Já na parte de atuação, não tem o que falar de Dwayne Johnson pois ele não só nasceu para o papel de Adão Negro como defendeu, com unha, dentes e músculos, todas as decisões sobre o filme. Até mesmo aproximar o personagem do público infanto-juvenil dando boa parte da participação da trama em falas e ações de Amon (Bodhi Sabongui), um adolescente fã de quadrinhos da DC Comics e que serve como a exposição de heroísmo citada acima pois ele serve justamente para dizer o que é certo e o que é errado fazer, que frase de efeito é importante para um novo herói, esse tipo de coisa - que até chega a ser irritante a princípio mas depois lembra ao espectador mais velho que já agiu assim na infância e adolescência ao descobrir os super-seres da Distinta Concorrência. O mesmo pode ser dito de Adrianna (Sarah Shahi), arqueóloga responsável por libertar Adão Negro de sua prisão mística e também por mostrar aos membros da Sociedade da Justiça que o tipo de anti-heroísmo praticado por ele é justamente o que o povo de Khandaq - fictícia cidade do Oriente Médio - quer que seja feito pois nenhum super-herói ou super-heroína está lá para livrá-los da "milícia armamentista e tecnológica" chamada "Intergangue", que controla a cidade, incluindo quem entra e quem sai. E Karim (Mohammed Amer), irmão de Adrianna, é apenas um alívio cômico ambulante - pena pois o personagem tinha potencial...

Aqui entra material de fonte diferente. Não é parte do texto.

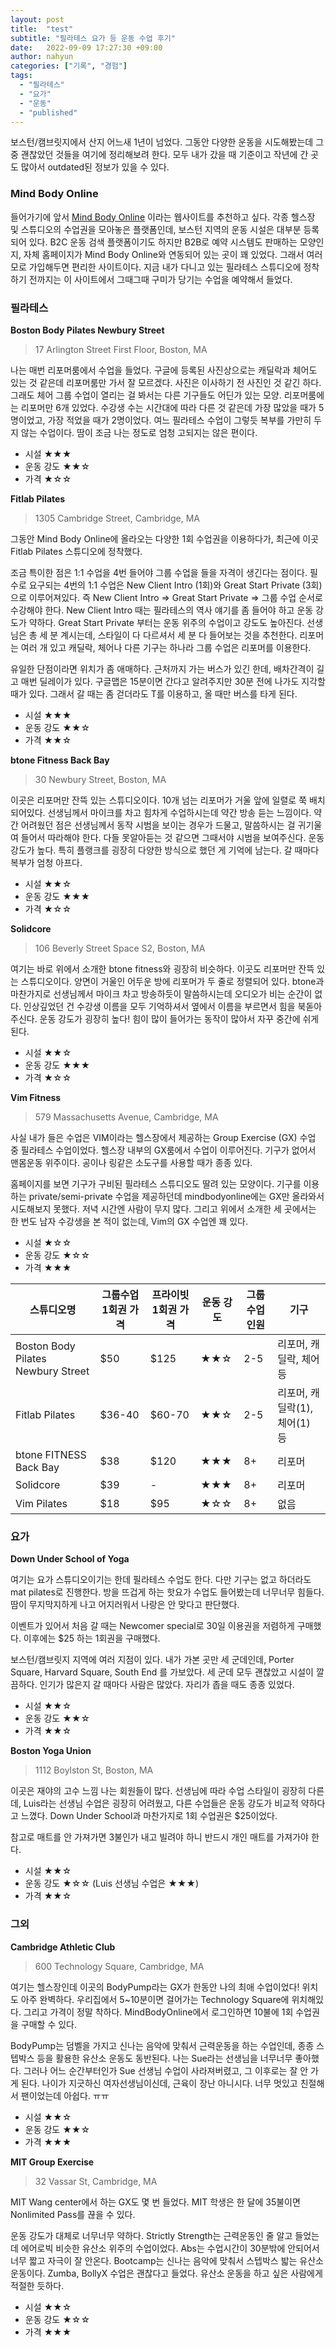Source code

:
 ```yaml
---
layout: post
title:  "test"
subtitle: "필라테스 요가 등 운동 수업 후기"
date:   2022-09-09 17:27:30 +09:00
author: nahyun
categories: ["기록", "경험"]
tags:
  - "필라테스"
  - "요가"
  - "운동"
  - "published"
---
```




보스턴/캠브릿지에서 산지 어느새 1년이 넘었다. 그동안 다양한 운동을 시도해봤는데 그중 괜찮았던 것들을 여기에 정리해보려 한다. 모두 내가 갔을 때 기준이고 작년에 간 곳도 많아서 outdated된 정보가 있을 수 있다.



### Mind Body Online

들어가기에 앞서 [Mind Body Online](https://www.mindbodyonline.com/) 이라는 웹사이트를 추천하고 싶다. 각종 헬스장 및 스튜디오의 수업권을 모아놓은 플랫폼인데, 보스턴 지역의 운동 시설은 대부분 등록되어 있다. B2C 운동 검색 플랫폼이기도 하지만 B2B로 예약 시스템도 판매하는 모양인지, 자체 홈페이지가 Mind Body Online와 연동되어 있는 곳이 꽤 있었다. 그래서 여러 모로 가입해두면 편리한 사이트이다. 지금 내가 다니고 있는 필라테스 스튜디오에 정착하기 전까지는 이 사이트에서 그때그때 구미가 당기는 수업을 예약해서 들었다.



### 필라테스

**Boston Body Pilates Newbury Street**

> 17 Arlington Street First Floor, Boston, MA 

나는 매번 리포머룸에서 수업을 들었다. 구글에 등록된 사진상으로는 캐딜락과 체어도 있는 것 같은데 리포머룸만 가서 잘 모르겠다. 사진은 이사하기 전 사진인 것 같긴 하다. 그래도 체어 그룹 수업이 열리는 걸 봐서는 다른 기구들도 어딘가 있는 모양. 리포머룸에는 리포머만 6개 있었다. 수강생 수는 시간대에 따라 다른 것 같은데 가장 많았을 때가 5명이었고, 가장 적었을 때가 2명이었다. 여느 필라테스 수업이 그렇듯 복부를 가만히 두지 않는 수업이다. 땀이 조금 나는 정도로 엄청 고되지는 않은 편이다. 

- 시설 ★★★
- 운동 강도 ★★☆
- 가격 ★☆☆



**Fitlab Pilates**

> 1305 Cambridge Street, Cambridge, MA

그동안 Mind Body Online에 올라오는 다양한 1회 수업권을 이용하다가, 최근에 이곳 Fitlab Pilates 스튜디오에 정착했다.

조금 특이한 점은 1:1 수업을 4번 들어야 그룹 수업을 들을 자격이 생긴다는 점이다. 필수로 요구되는 4번의 1:1 수업은 New Client Intro (1회)와 Great Start Private (3회) 으로 이루어져있다. 즉 New Client Intro => Great Start Private => 그룹 수업 순서로 수강해야 한다. New Client Intro 때는 필라테스의 역사 얘기를 좀 들어야 하고 운동 강도가 약하다. Great Start Private 부터는 운동 위주의 수업이고 강도도 높아진다. 선생님은 총 세 분 계시는데, 스타일이 다 다르셔서 세 분 다 들어보는 것을 추천한다. 리포머는 여러 개 있고 캐딜락, 체어나 다른 기구는 하나라 그룹 수업은 리포머를 이용한다.

유일한 단점이라면 위치가 좀 애매하다. 근처까지 가는 버스가 있긴 한데, 배차간격이 길고 매번 딜레이가 있다. 구글맵은 15분이면 간다고 알려주지만 30분 전에 나가도 지각할 때가 있다. 그래서 갈 때는 좀 걷더라도 T를 이용하고, 올 때만 버스를 타게 된다.

- 시설 ★★★
- 운동 강도 ★★☆
- 가격 ★★☆



**btone Fitness Back Bay**

>30 Newbury Street, Boston, MA

이곳은 리포머만 잔뜩 있는 스튜디오이다. 10개 넘는 리포머가 거울 앞에 일렬로 쭉 배치되어있다. 선생님께서 마이크를 차고 힘차게 수업하시는데 약간 방송 듣는 느낌이다. 약간 어려웠던 점은 선생님께서 동작 시범을 보이는 경우가 드물고, 말씀하시는 걸 귀기울여 들어서 따라해야 한다. 다들 못알아듣는 것 같으면 그때서야 시범을 보여주신다. 운동 강도가 높다. 특히 플랭크를 굉장히 다양한 방식으로 했던 게 기억에 남는다. 갈 때마다 복부가 엄청 아프다. 

- 시설 ★★☆
- 운동 강도 ★★★
- 가격 ★☆☆



**Solidcore**

>106 Beverly Street Space S2, Boston, MA

여기는 바로 위에서 소개한 btone fitness와 굉장히 비슷하다. 이곳도 리포머만 잔뜩 있는 스튜디오이다. 양면이 거울인 어두운 방에 리포머가 두 줄로 정렬되어 있다. btone과 마찬가지로 선생님께서 마이크 차고 방송하듯이 말씀하시는데 오디오가 비는 순간이 없다. 인상깊었던 건 수강생 이름을 모두 기억하셔서 옆에서 이름을 부르면서 힘을 북돋아주신다. 운동 강도가 굉장히 높다! 힘이 많이 들어가는 동작이 많아서 자꾸 중간에 쉬게 된다.  

- 시설 ★★☆
- 운동 강도 ★★★
- 가격 ★☆☆



**Vim Fitness**

>579 Massachusetts Avenue, Cambridge, MA 

사실 내가 들은 수업은 VIM이라는 헬스장에서 제공하는 Group Exercise (GX) 수업 중 필라테스 수업이었다. 헬스장 내부의 GX룸에서 수업이 이루어진다. 기구가 없어서 맨몸운동 위주이다. 공이나 링같은 소도구를 사용할 때가 종종 있다.

홈페이지를 보면 기구가 구비된 필라테스 스튜디오도 딸려 있는 모양이다. 기구를 이용하는 private/semi-private 수업을 제공하던데 mindbodyonline에는 GX만 올라와서 시도해보지 못했다. 저녁 시간엔 사람이 무지 많다. 그리고 위에서 소개한 세 곳에서는 한 번도 남자 수강생을 본 적이 없는데, Vim의 GX 수업엔 꽤 있다.

- 시설 ★☆☆
- 운동 강도 ★☆☆
- 가격 ★★★


<div class="table-wrapper" markdown="1">
<table>
<thead>
<tr>
<th>스튜디오명</th>
<th>그룹수업 1회권 가격</th>
<th>프라이빗 1회권 가격</th>
<th>운동 강도</th>
<th>그룹수업 인원</th>
<th>기구</th>
</tr>
</thead>
<tbody>
<tr>
<td>Boston Body Pilates Newbury Street</td>
<td>$50</td>
<td>$125</td>
<td>★★☆</td>
<td>2-5</td>
<td>리포머, 캐딜락, 체어 등</td>
</tr>
<tr>
<td>Fitlab Pilates</td>
<td>$36-40</td>
<td>$60-70</td>
<td>★★☆</td>
<td>2-5</td>
<td>리포머, 캐딜락(1), 체어(1) 등</td>
</tr>
<tr>
<td>btone FITNESS Back Bay</td>
<td>$38</td>
<td>$120</td>
<td>★★★</td>
<td>8+</td>
<td>리포머</td>
</tr>
<tr>
<td>Solidcore</td>
<td>$39</td>
<td>-</td>
<td>★★★</td>
<td>8+</td>
<td>리포머</td>
</tr>
<tr>
<td>Vim Pilates</td>
<td>$18</td>
<td>$95</td>
<td>★☆☆</td>
<td>8+</td>
<td>없음</td>
</tr>
</tbody>
</table>
</div>



### 요가

**Down Under School of Yoga**

여기는 요가 스튜디오이기는 한데 필라테스 수업도 한다. 다만 기구는 없고 하더라도 mat pilates로 진행한다. 방을 뜨겁게 하는 핫요가 수업도 들어봤는데 너무너무 힘들다. 땀이 무지막지하게 나고 어지러워서 나랑은 안 맞다고 판단했다.

이벤트가 있어서 처음 갈 때는 Newcomer special로 30일 이용권을 저렴하게 구매했다. 이후에는 $25 하는 1회권을 구매했다.

보스턴/캠브릿지 지역에 여러 지점이 있다. 내가 가본 곳만 세 군데인데, Porter Square, Harvard Square, South End 를 가보았다. 세 군데 모두 괜찮았고 시설이 깔끔하다. 인기가 많은지 갈 때마다 사람은 많았다. 자리가 좁을 때도 종종 있었다.

- 시설 ★★☆
- 운동 강도 ★★☆
- 가격 ★★☆



**Boston Yoga Union**

> 1112 Boylston St, Boston, MA

이곳은 재야의 고수 느낌 나는 회원들이 많다. 선생님에 따라 수업 스타일이 굉장히 다른데, Luis라는 선생님 수업은 굉장히 어려웠고, 다른 수업들은 운동 강도가 비교적 약하다고 느꼈다. Down Under School과 마찬가지로 1회 수업권은 $25이었다.

참고로 매트를 안 가져가면 3불인가 내고 빌려야 하니 반드시 개인 매트를 가져가야 한다.

- 시설 ★★☆
- 운동 강도 ★☆☆ (Luis 선생님 수업은 ★★★)
- 가격 ★★☆



### 그외

**Cambridge Athletic Club**

> 600 Technology Square, Cambridge, MA 

여기는 헬스장인데 이곳의 BodyPump라는 GX가 한동안 나의 최애 수업이었다! 위치도 아주 완벽하다. 우리집에서 5~10분이면 걸어가는 Technology Square에 위치해있다. 그리고 가격이 정말 착하다. MindBodyOnline에서 로그인하면 10불에 1회 수업권을 구매할 수 있다. 

BodyPump는 덤벨을 가지고 신나는 음악에 맞춰서 근력운동을 하는 수업인데, 종종 스텝박스 등을 활용한 유산소 운동도 동반된다. 나는 Sue라는 선생님을 너무너무 좋아했다. 그러나 어느 순간부터인가 Sue 선생님 수업이 사라져버렸고, 그 이후로는 잘 안 가게 된다. 나이가 지긋하신 여자선생님이신데, 근육이 장난 아니시다. 너무 멋있고 친절해서 팬이었는데 아쉽다. ㅠㅠ

- 시설 ★★☆
- 운동 강도 ★★☆
- 가격 ★★★



**MIT Group Exercise**

> 32 Vassar St, Cambridge, MA 

MIT Wang center에서 하는 GX도 몇 번 들었다. MIT 학생은 한 달에 35불이면 Nonlimited Pass를 끊을 수 있다.

운동 강도가 대체로 너무너무 약하다. Strictly Strength는 근력운동인 줄 알고 들었는데 에어로빅 비슷한 유산소 위주의 수업이었다. Abs는 수업시간이 30분밖에 안되어서 너무 짧고 자극이 잘 안온다. Bootcamp는 신나는 음악에 맞춰서 스텝박스 밟는 유산소 운동이다. Zumba, BollyX 수업은 괜찮다고 들었다. 유산소 운동을 하고 싶은 사람에게 적절한 듯하다.

- 시설 ★★☆
- 운동 강도 ★☆☆
- 가격 ★★★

Pierce Brosnan está simplesmente excelente como Kent Nelson / Senhor Destino - uma pena o que a trama lhe preserva (e, infelizmente, o roteiro não é nada sutil nesse sentido, uma vez que na primeira cena em que aparece, já se sabe qual será seu... destino). Aldis Hodge faz de seu Gavião Negro um brigão esquentadinho que se reporta de igual para igual com Amanda Waller (Viola Davis) - que tem apenas duas breves cenas mas uma será bem importante para o futuro do Universo Cinematográfico da DC. O mesmo não pode ser dito das participações de Ciclone (Quintessa Swindell) e Esmaga-Átomo (Noah Centineo), que são uma mistura de "nerd da cadeira" com alívio cômico, tiradas jocosas e até mesmo um próto-interesse romântico um do outro. Ambos não tem uma cena lá muito importante e apenas participam dos momentos de ação e drama como satélites em torno dos demais.

(ATENÇÃO: nos parágrafos abaixo, será tratado de momentos cruciais da trama e, por isso mesmo, repleto de spoilers. Caso ainda não tenha assistido o filme e não queira prejudicar sua experiência, pule direto para o parágrafo final dessa crítica. Mas, se quiser insistir para saber o que está escrito, basta selecionar com o mouse o espaço em branco abaixo)

Bem, a resolução da trama é o básico de toda história em quadrinhos onde super-heróis se encontram: lutam entre si para depois descobrir um inimigo em comum, unem forças e o derrotam, apertam as mãos e prometem se encontrar no futuro. Em "Adão Negro", infelizmente os trailers liberaram as imagens do tal "inimigo em comum" (PRA QUÊ?! ME DIZ: PRA QUÊ ISSO?!) e muitas pessoas não tiveram a surpresa que deveria acontecer na sala de cinema. Não diremos com qual personagem acontece mas a trama dá a entender com quem vai ocorrer uma das reviravoltas da trama nesse sentido - quando você assistir, vai entender logo no início da exibição.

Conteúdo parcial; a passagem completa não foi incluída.